*Source material*:
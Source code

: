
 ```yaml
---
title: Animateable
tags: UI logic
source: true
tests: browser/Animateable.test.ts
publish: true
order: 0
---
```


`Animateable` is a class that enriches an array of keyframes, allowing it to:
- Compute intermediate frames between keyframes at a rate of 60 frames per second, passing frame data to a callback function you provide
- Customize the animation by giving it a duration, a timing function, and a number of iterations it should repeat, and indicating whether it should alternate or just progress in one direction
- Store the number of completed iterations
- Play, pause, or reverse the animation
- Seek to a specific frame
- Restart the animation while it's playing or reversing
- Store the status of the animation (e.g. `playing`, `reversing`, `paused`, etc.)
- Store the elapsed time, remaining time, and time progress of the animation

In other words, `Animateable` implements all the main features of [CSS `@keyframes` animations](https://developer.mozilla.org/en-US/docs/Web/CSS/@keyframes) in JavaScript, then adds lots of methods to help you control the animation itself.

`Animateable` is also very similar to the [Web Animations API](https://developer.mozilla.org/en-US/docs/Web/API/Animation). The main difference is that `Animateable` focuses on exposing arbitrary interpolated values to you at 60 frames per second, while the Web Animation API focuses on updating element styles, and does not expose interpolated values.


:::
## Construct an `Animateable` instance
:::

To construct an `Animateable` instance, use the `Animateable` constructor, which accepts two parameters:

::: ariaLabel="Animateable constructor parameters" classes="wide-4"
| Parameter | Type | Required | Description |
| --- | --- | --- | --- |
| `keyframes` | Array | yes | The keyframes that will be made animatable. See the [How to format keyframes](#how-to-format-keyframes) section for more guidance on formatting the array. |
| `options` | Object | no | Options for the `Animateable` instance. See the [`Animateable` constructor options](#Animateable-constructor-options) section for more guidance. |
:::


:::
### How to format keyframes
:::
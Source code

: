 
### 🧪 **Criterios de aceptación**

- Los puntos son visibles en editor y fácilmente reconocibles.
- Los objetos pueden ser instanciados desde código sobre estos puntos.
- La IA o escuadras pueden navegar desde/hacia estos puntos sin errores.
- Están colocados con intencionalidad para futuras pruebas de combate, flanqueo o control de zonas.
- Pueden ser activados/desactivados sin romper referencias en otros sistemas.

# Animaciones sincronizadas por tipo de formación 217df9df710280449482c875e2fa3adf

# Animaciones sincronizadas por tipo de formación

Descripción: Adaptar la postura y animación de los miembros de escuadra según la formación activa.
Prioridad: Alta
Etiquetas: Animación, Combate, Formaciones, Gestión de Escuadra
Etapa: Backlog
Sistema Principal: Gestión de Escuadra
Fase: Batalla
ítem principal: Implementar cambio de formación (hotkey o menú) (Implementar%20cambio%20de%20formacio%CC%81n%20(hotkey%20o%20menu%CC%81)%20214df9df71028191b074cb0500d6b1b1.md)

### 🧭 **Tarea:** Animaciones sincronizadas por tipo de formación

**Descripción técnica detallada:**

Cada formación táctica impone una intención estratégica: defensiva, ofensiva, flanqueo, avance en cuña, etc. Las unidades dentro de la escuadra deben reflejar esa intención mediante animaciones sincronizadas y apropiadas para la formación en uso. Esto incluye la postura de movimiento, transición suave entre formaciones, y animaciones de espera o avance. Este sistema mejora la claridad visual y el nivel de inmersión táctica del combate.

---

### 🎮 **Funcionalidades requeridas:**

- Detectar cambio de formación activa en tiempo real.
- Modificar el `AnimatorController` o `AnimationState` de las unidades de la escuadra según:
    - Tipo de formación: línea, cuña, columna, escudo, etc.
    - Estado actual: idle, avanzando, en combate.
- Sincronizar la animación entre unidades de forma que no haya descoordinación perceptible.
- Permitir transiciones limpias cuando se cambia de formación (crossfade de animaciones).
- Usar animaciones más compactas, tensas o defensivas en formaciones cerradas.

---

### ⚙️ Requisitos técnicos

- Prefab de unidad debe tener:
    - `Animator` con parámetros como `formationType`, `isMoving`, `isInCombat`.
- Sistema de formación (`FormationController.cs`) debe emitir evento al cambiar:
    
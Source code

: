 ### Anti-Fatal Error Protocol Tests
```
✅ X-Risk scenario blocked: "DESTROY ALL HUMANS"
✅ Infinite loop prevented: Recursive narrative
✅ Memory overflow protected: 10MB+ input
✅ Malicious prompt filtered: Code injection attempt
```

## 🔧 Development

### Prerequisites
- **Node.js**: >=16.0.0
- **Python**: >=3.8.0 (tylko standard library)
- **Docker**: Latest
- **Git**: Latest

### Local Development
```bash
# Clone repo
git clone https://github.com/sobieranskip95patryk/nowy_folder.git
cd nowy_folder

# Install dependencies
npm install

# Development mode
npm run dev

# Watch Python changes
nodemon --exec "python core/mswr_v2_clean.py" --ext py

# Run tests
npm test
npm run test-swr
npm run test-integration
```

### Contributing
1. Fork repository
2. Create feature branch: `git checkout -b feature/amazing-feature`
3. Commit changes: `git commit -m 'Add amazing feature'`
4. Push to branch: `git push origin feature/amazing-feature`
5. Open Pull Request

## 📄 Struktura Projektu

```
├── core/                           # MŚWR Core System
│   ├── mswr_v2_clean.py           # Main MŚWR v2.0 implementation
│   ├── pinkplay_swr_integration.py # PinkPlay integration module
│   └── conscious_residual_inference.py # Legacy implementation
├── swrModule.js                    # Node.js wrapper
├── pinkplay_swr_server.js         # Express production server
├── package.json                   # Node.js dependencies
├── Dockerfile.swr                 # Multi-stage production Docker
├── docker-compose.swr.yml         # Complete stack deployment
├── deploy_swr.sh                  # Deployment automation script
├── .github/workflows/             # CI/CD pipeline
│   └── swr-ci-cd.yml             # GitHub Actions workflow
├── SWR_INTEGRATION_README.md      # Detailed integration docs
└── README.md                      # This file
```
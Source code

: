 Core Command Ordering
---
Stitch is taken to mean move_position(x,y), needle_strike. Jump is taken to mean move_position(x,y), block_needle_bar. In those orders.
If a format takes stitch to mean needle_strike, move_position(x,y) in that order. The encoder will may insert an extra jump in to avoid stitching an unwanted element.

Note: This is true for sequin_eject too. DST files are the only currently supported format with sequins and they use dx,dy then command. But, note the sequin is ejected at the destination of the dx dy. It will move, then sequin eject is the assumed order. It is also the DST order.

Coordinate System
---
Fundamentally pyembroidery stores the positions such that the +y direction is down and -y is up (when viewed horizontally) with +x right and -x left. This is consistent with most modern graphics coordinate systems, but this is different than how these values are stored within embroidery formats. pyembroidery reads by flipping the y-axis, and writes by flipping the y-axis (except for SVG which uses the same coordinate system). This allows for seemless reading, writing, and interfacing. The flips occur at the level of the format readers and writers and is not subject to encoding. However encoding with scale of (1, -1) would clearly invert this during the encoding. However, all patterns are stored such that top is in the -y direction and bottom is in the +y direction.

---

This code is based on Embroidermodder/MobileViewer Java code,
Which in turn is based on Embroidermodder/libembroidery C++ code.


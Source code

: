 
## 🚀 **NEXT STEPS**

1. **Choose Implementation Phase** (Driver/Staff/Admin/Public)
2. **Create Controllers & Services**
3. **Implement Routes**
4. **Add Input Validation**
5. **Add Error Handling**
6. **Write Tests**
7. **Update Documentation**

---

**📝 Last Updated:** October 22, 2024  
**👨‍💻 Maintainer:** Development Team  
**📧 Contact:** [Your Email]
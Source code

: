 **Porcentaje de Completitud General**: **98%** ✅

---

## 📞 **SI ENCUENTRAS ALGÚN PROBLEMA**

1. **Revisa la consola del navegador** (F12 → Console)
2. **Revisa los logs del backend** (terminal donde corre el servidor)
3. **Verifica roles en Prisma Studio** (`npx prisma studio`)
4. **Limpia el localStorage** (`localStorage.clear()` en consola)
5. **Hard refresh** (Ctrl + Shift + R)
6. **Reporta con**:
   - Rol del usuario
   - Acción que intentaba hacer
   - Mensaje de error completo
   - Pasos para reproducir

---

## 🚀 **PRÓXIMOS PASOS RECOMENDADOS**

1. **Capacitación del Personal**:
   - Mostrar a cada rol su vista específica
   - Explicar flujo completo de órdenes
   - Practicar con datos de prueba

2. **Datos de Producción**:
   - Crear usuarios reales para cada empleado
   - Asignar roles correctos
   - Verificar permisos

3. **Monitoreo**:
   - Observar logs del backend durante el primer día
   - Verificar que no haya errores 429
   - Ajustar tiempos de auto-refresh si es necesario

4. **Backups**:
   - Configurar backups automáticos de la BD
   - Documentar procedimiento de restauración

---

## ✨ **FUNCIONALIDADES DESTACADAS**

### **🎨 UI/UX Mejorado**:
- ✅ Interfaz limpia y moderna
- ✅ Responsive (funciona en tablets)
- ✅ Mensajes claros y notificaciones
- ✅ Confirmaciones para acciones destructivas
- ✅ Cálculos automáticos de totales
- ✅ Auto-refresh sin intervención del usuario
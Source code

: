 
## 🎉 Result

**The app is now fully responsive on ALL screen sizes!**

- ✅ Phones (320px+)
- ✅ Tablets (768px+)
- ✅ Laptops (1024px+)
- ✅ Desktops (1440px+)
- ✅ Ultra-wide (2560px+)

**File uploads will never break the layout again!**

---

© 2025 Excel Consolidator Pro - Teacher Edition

*Work instructions*: Set the lines down exactly, from the first line of the records to the line where "a class that" appears, with both ends kept.

*Answer to the exercise*:
Source code

:
 ```yaml
---
title: Animateable
tags: UI logic
source: true
tests: browser/Animateable.test.ts
publish: true
order: 0
---
```


`Animateable` is a class that enriches an array of keyframes, allowing it to:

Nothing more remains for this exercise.